* _WHAT THIS TASK INVOLVES_
Transcribe, exactly and in full, every line from the one including "- **Embedding Generation**: GPU-accelerated" to the end of the listing.

(LISTED RECORDS Opens)

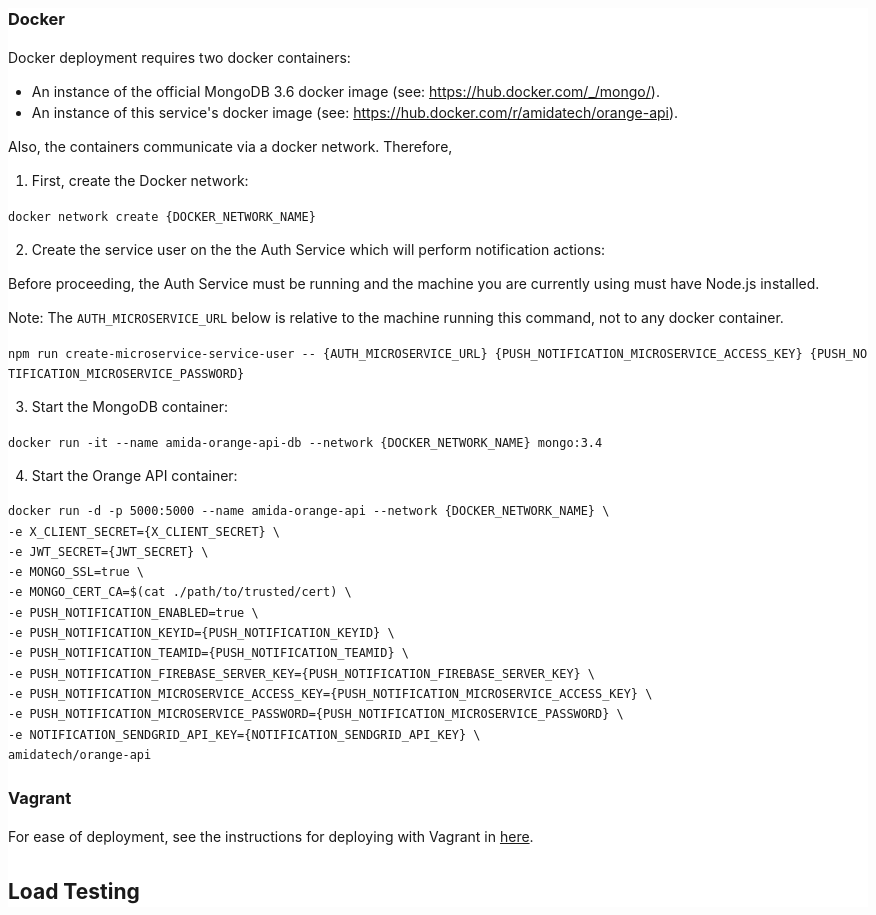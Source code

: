 ### Docker

Docker deployment requires two docker containers:
- An instance of the official MongoDB 3.6 docker image (see: https://hub.docker.com/_/mongo/).
- An instance of this service's docker image (see: https://hub.docker.com/r/amidatech/orange-api).

Also, the containers communicate via a docker network. Therefore,

1. First, create the Docker network:

```
docker network create {DOCKER_NETWORK_NAME}
```

2. Create the service user on the the Auth Service which will perform notification actions:

Before proceeding, the Auth Service must be running and the machine you are currently using must have Node.js installed.

Note: The `AUTH_MICROSERVICE_URL` below is relative to the machine running this command, not to any docker container.

```
npm run create-microservice-service-user -- {AUTH_MICROSERVICE_URL} {PUSH_NOTIFICATION_MICROSERVICE_ACCESS_KEY} {PUSH_NOTIFICATION_MICROSERVICE_PASSWORD}
```

3. Start the MongoDB container:

```
docker run -it --name amida-orange-api-db --network {DOCKER_NETWORK_NAME} mongo:3.4
```

4. Start the Orange API container:

```
docker run -d -p 5000:5000 --name amida-orange-api --network {DOCKER_NETWORK_NAME} \
-e X_CLIENT_SECRET={X_CLIENT_SECRET} \
-e JWT_SECRET={JWT_SECRET} \
-e MONGO_SSL=true \
-e MONGO_CERT_CA=$(cat ./path/to/trusted/cert) \
-e PUSH_NOTIFICATION_ENABLED=true \
-e PUSH_NOTIFICATION_KEYID={PUSH_NOTIFICATION_KEYID} \
-e PUSH_NOTIFICATION_TEAMID={PUSH_NOTIFICATION_TEAMID} \
-e PUSH_NOTIFICATION_FIREBASE_SERVER_KEY={PUSH_NOTIFICATION_FIREBASE_SERVER_KEY} \
-e PUSH_NOTIFICATION_MICROSERVICE_ACCESS_KEY={PUSH_NOTIFICATION_MICROSERVICE_ACCESS_KEY} \
-e PUSH_NOTIFICATION_MICROSERVICE_PASSWORD={PUSH_NOTIFICATION_MICROSERVICE_PASSWORD} \
-e NOTIFICATION_SENDGRID_API_KEY={NOTIFICATION_SENDGRID_API_KEY} \
amidatech/orange-api
```

### Vagrant

For ease of deployment, see the instructions for deploying with Vagrant in [here](deploy/traditional/README.md).

## Load Testing
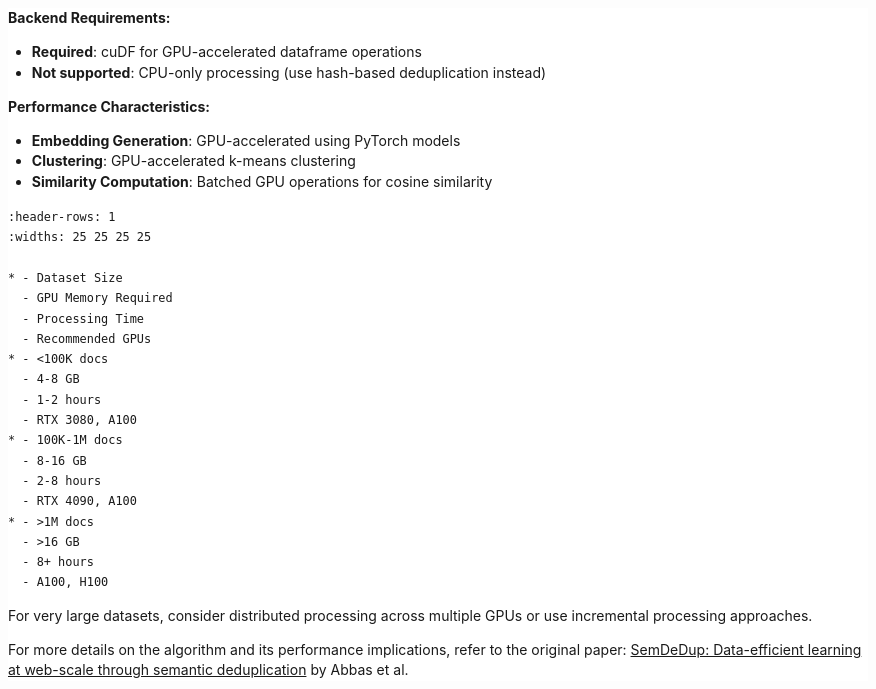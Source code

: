 **Backend Requirements:**
- **Required**: cuDF for GPU-accelerated dataframe operations
- **Not supported**: CPU-only processing (use hash-based deduplication instead)

**Performance Characteristics:**
- **Embedding Generation**: GPU-accelerated using PyTorch models
- **Clustering**: GPU-accelerated k-means clustering
- **Similarity Computation**: Batched GPU operations for cosine similarity

```{list-table} Performance Scaling
:header-rows: 1
:widths: 25 25 25 25

* - Dataset Size
  - GPU Memory Required
  - Processing Time
  - Recommended GPUs
* - <100K docs
  - 4-8 GB
  - 1-2 hours
  - RTX 3080, A100
* - 100K-1M docs
  - 8-16 GB
  - 2-8 hours
  - RTX 4090, A100
* - >1M docs
  - >16 GB
  - 8+ hours
  - A100, H100
```

For very large datasets, consider distributed processing across multiple GPUs or use incremental processing approaches.

For more details on the algorithm and its performance implications, refer to the original paper: [SemDeDup: Data-efficient learning at web-scale through semantic deduplication](https://arxiv.org/pdf/2303.09540) by Abbas et al.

(LISTED RECORDS Closes)

* _EXERCISE OUTPUT_
- **Embedding Generation**: GPU-accelerated using PyTorch models
- **Clustering**: GPU-accelerated k-means clustering
- **Similarity Computation**: Batched GPU operations for cosine similarity

```{list-table} Performance Scaling
:header-rows: 1
:widths: 25 25 25 25

* - Dataset Size
  - GPU Memory Required
  - Processing Time
  - Recommended GPUs
* - <100K docs
  - 4-8 GB
  - 1-2 hours
  - RTX 3080, A100
* - 100K-1M docs
  - 8-16 GB
  - 2-8 hours
  - RTX 4090, A100
* - >1M docs
  - >16 GB
  - 8+ hours
  - A100, H100
```

For very large datasets, consider distributed processing across multiple GPUs or use incremental processing approaches.

For more details on the algorithm and its performance implications, refer to the original paper: [SemDeDup: Data-efficient learning at web-scale through semantic deduplication](https://arxiv.org/pdf/2303.09540) by Abbas et al.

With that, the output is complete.